Charleston Area Medical Center may cut hospital services and programs in order to meet a goal of $20 million in profit for the year, hospital CEO Dave Ramsey said after CAMC’s regular board meeting Wednesday. Ramsey said officials are going through the hospital system looking for ways to cut costs.
The hospital has had a hiring freeze on nonclinical staff since Jan. 1, Ramsey said.
CAMC officials are “seriously looking at the possibility of eliminating some programs and services,” Ramsey said.
He did not specify what programs may be on the chopping block. Ramsey said with West Virginia’s continued population decline, there aren’t enough people to support some of the programs. He blamed the state’s struggling economy for the hospital’s budget problems.
“Unless the economy of the state turns around, it’s just an ongoing process, unfortunately,” Ramsey said. “We’re impacted no differently than the state is with the lack of growth in the population, lack of economic growth, continued unemployment and so forth.
“[It] impacts, really, every business throughout certainly this region, if not the whole state,” Ramsey said.
CAMC is a nonprofit hospital, meaning that any profit it makes is reinvested into the hospital.
Previously, board members were presented with a budget that had the hospital breaking even for the upcoming budget year, but the board asked for a rewrite that showed a $20 million profit to be used for improvements.
“If we don’t have a bottom line, we don’t have the ability to replace equipment within the organization,” Ramsey said. “And due to inflation, if we have a zero bottom line this year, next year would be even worse if we don’t take any action to improve our expenses.
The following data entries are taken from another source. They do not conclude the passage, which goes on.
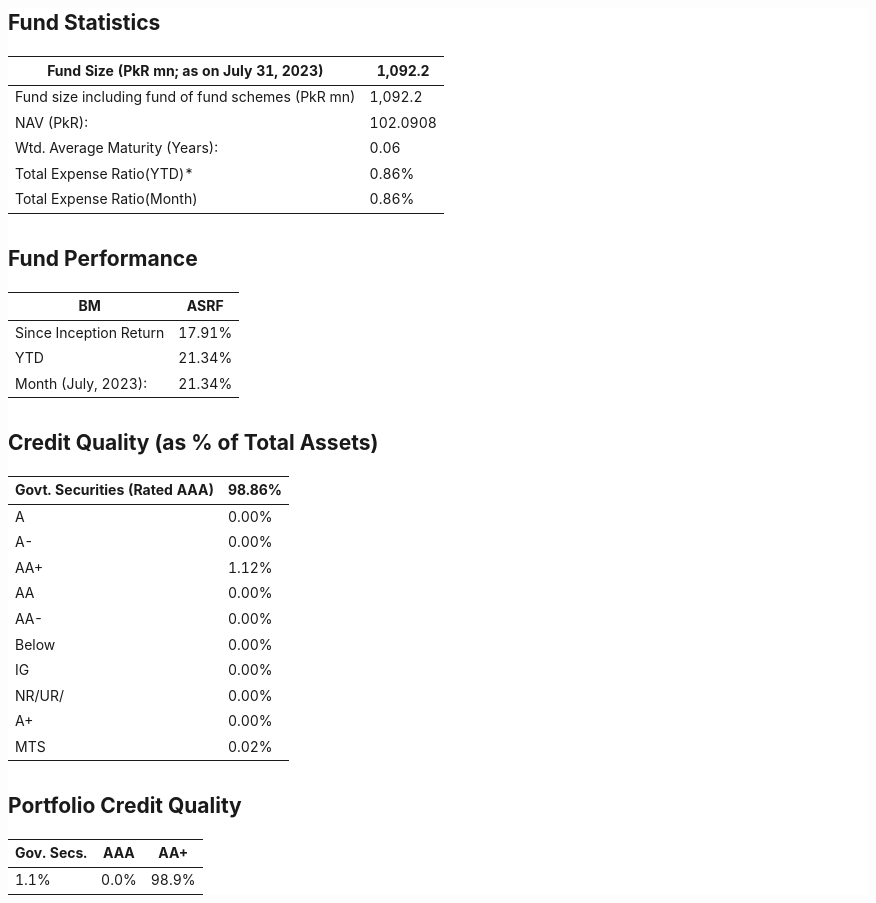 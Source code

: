## Fund Statistics

| Fund Size (PkR mn; as on July 31, 2023)           | 1,092.2  |
| ------------------------------------------------- | -------- |
| Fund size including fund of fund schemes (PkR mn) | 1,092.2  |
| NAV (PkR):                                        | 102.0908 |
| Wtd. Average Maturity (Years):                    | 0.06     |
| Total Expense Ratio(YTD)\*                        | 0.86%    |
| Total Expense Ratio(Month)                        | 0.86%    |

## Fund Performance

| BM                     | ASRF   |
| ---------------------- | ------ |
| Since Inception Return | 17.91% |
| YTD                    | 21.34% |
| Month (July, 2023):    | 21.34% |

## Credit Quality (as % of Total Assets)

| Govt. Securities (Rated AAA) | 98.86% |
| ---------------------------- | ------ |
| A                            | 0.00%  |
| A-                           | 0.00%  |
| AA+                          | 1.12%  |
| AA                           | 0.00%  |
| AA-                          | 0.00%  |
| Below                        | 0.00%  |
| IG                           | 0.00%  |
| NR/UR/                       | 0.00%  |
| A+                           | 0.00%  |
| MTS                          | 0.02%  |

## Portfolio Credit Quality

| Gov. Secs. | AAA  | AA+   |
| ---------- | ---- | ----- |
| 1.1%       | 0.0% | 98.9% |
And eventually, if we continue down that path, you’re basically bankrupt at that point.”
Ramsey said that at this time, the hospital has no plans to lay off employees.
In other business, the hospital has hired a new chief financial officer, Jeff Sandene. Sandene replaces Larry Hudson, who retired at the end of the year after about 17 years as CFO. Sandene starts Monday.
Sandene, originally from South Dakota, worked in various roles for Sanford Health for 12 years, he said.
The CAMC Foundation recently purchased the former Ronald McDonald House in Kanawha City and plans to open a hospital hospitality house, Gail Pitchford, CAMC Foundation president, told the board.
The foundation bought the house from the Ronald McDonald House for $300,000, Pitchford said after the meeting. Ronald McDonald House recently moved from the Kanawha City location to a new $3.5 million structure on Pennsylvania Avenue, within walking distance of CAMC Women and Children’s Hospital.
The hospitality house is similar to a Ronald McDonald House in that it offers families a place to stay for a low price while their loved ones are in the hospital, Pitchford said. The hospitality house is for the families of adult patients, rather than children, she said. Fundraising efforts will help sustain the house, Pitchford said.
Pitchford said the facility needs renovations, including new paint and flooring. The foundation aims to open the hospitality house by late spring or early fall, she said.